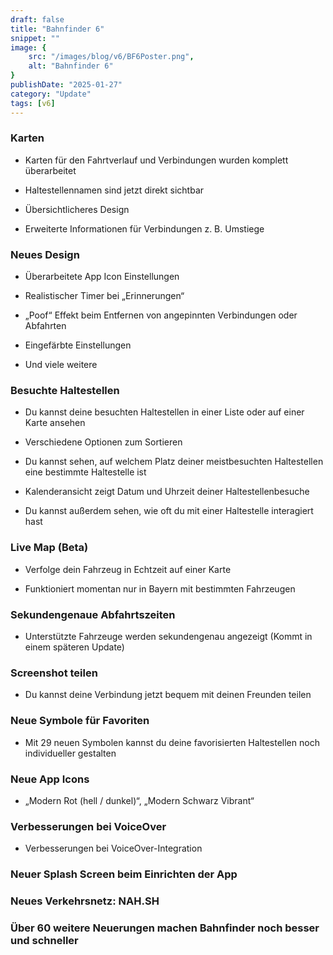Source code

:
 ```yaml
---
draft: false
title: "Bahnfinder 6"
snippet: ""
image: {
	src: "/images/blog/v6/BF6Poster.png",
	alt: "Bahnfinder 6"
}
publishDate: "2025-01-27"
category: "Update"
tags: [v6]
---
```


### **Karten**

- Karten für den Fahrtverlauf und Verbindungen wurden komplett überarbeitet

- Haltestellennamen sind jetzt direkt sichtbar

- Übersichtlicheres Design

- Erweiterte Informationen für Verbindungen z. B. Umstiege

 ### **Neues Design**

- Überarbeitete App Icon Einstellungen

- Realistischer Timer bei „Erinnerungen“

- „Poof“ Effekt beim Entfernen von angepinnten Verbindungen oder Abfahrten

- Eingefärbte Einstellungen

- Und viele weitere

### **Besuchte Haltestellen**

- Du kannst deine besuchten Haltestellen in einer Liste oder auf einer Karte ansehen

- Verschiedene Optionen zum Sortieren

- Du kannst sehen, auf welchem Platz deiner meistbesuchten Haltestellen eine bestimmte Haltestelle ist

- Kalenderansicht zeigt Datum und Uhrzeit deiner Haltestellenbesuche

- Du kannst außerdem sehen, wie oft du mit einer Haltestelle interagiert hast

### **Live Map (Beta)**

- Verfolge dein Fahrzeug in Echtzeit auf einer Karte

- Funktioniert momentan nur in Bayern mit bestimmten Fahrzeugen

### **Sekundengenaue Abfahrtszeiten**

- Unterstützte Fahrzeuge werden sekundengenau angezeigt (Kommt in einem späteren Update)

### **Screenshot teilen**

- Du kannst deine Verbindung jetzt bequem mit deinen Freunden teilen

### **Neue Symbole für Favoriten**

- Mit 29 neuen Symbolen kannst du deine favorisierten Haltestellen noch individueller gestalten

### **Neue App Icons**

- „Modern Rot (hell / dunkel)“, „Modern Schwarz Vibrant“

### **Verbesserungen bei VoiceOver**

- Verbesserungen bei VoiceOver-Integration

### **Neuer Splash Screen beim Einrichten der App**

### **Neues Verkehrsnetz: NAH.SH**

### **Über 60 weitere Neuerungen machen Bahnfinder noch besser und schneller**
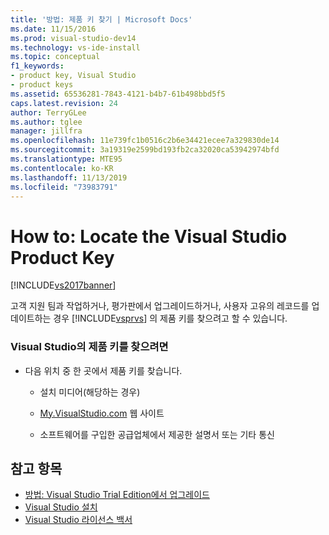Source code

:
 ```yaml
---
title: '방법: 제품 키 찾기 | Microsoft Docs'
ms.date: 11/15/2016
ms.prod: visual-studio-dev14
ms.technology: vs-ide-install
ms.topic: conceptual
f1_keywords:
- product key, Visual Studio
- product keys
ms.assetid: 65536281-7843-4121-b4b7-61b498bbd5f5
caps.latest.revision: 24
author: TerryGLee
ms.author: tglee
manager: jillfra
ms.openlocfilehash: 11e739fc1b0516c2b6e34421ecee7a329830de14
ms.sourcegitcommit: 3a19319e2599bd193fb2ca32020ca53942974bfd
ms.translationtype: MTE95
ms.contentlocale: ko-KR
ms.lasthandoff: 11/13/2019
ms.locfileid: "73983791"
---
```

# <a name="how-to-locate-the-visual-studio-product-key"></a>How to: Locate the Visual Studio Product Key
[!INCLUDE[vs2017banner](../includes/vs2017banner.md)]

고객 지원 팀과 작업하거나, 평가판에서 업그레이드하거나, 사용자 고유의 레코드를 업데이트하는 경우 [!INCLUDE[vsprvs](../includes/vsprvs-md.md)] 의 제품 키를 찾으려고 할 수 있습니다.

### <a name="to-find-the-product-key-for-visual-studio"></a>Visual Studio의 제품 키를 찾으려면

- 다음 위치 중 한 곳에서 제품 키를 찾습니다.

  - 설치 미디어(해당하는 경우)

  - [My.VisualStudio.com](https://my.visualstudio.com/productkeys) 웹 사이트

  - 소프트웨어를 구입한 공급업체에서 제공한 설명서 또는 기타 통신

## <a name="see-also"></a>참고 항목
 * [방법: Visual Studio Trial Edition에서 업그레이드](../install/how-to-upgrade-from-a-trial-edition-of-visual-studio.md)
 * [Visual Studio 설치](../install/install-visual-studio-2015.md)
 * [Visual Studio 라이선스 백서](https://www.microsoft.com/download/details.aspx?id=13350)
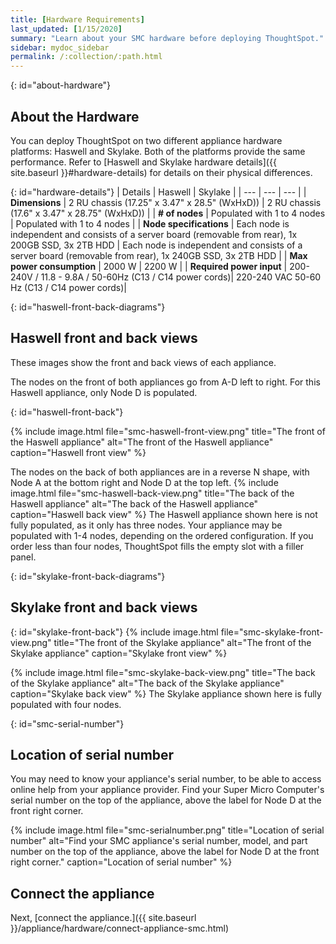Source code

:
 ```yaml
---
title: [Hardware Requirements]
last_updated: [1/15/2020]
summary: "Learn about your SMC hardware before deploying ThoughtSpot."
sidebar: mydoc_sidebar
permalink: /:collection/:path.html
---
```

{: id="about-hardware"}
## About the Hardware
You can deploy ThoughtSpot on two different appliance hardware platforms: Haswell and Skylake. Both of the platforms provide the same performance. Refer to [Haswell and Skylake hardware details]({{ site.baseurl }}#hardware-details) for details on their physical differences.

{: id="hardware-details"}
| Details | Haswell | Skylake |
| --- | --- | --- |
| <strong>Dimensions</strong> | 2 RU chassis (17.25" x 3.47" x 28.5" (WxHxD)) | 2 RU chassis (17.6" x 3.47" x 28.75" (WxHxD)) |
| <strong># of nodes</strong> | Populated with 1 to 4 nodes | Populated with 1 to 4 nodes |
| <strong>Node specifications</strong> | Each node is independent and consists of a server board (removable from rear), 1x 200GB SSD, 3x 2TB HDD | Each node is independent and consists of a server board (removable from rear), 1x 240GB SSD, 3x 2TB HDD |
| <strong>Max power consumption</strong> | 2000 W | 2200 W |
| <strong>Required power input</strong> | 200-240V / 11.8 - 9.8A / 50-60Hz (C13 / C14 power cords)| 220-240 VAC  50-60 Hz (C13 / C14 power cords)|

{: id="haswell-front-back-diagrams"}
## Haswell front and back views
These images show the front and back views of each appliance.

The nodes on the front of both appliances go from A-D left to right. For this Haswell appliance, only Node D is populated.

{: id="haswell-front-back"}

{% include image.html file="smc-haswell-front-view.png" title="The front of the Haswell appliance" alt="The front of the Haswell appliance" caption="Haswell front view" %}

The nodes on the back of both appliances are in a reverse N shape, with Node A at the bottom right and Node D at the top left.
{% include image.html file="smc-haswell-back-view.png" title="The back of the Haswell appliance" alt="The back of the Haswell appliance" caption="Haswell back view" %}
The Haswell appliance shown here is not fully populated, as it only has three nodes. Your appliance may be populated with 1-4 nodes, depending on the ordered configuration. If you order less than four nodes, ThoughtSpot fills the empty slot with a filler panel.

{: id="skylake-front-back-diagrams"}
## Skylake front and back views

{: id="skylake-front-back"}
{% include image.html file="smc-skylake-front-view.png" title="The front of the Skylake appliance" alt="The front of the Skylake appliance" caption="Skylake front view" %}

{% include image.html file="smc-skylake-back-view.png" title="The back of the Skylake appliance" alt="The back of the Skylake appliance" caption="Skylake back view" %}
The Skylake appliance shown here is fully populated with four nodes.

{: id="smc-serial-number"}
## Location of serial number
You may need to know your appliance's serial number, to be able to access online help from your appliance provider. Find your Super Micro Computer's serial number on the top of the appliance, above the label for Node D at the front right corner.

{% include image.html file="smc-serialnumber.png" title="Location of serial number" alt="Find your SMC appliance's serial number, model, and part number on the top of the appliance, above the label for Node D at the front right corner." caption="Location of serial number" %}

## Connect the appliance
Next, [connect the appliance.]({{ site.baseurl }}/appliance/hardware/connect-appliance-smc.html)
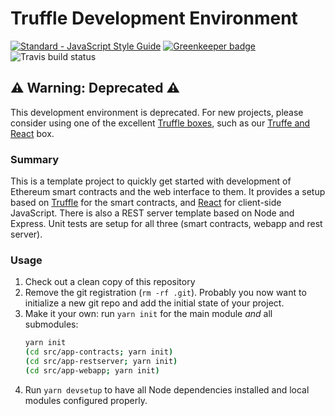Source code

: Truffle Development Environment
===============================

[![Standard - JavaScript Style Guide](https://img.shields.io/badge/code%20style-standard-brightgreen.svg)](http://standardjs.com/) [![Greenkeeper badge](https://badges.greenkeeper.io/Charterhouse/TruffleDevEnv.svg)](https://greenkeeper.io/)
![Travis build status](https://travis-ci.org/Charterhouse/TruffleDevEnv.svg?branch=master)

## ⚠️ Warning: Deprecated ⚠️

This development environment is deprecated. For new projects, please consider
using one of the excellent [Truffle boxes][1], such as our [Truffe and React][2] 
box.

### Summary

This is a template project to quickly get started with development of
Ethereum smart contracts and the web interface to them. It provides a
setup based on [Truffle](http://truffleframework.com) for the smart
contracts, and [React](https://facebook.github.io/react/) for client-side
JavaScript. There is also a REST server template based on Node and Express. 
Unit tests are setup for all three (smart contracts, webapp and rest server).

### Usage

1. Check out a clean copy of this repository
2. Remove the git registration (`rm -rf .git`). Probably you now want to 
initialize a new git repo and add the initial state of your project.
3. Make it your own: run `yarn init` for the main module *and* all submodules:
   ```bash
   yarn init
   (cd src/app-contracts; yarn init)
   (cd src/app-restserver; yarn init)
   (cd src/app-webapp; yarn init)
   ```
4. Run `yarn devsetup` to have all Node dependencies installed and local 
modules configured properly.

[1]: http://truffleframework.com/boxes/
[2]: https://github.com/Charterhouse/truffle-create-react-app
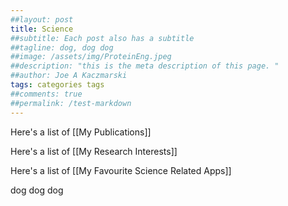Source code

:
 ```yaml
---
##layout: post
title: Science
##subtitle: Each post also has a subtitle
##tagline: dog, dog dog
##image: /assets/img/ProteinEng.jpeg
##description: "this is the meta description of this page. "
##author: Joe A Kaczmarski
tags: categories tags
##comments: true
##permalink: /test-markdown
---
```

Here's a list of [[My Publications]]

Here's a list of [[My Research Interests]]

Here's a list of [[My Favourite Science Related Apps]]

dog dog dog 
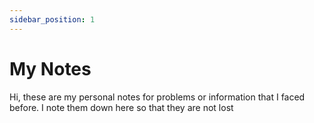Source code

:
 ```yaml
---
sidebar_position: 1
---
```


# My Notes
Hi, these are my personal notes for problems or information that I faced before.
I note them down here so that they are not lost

★ ★ ★ ★ ★ ★ ★

- **What is being asked**:
The range runs from the line above containing "### **Sekundengenaue Abfahrtszeiten**" to the line containing "### **Neue Symbole für Favoriten**", inclusive. Restate those lines word for word and no others.

- **Output below**:
### **Sekundengenaue Abfahrtszeiten**

- Unterstützte Fahrzeuge werden sekundengenau angezeigt (Kommt in einem späteren Update)

### **Screenshot teilen**

- Du kannst deine Verbindung jetzt bequem mit deinen Freunden teilen

### **Neue Symbole für Favoriten**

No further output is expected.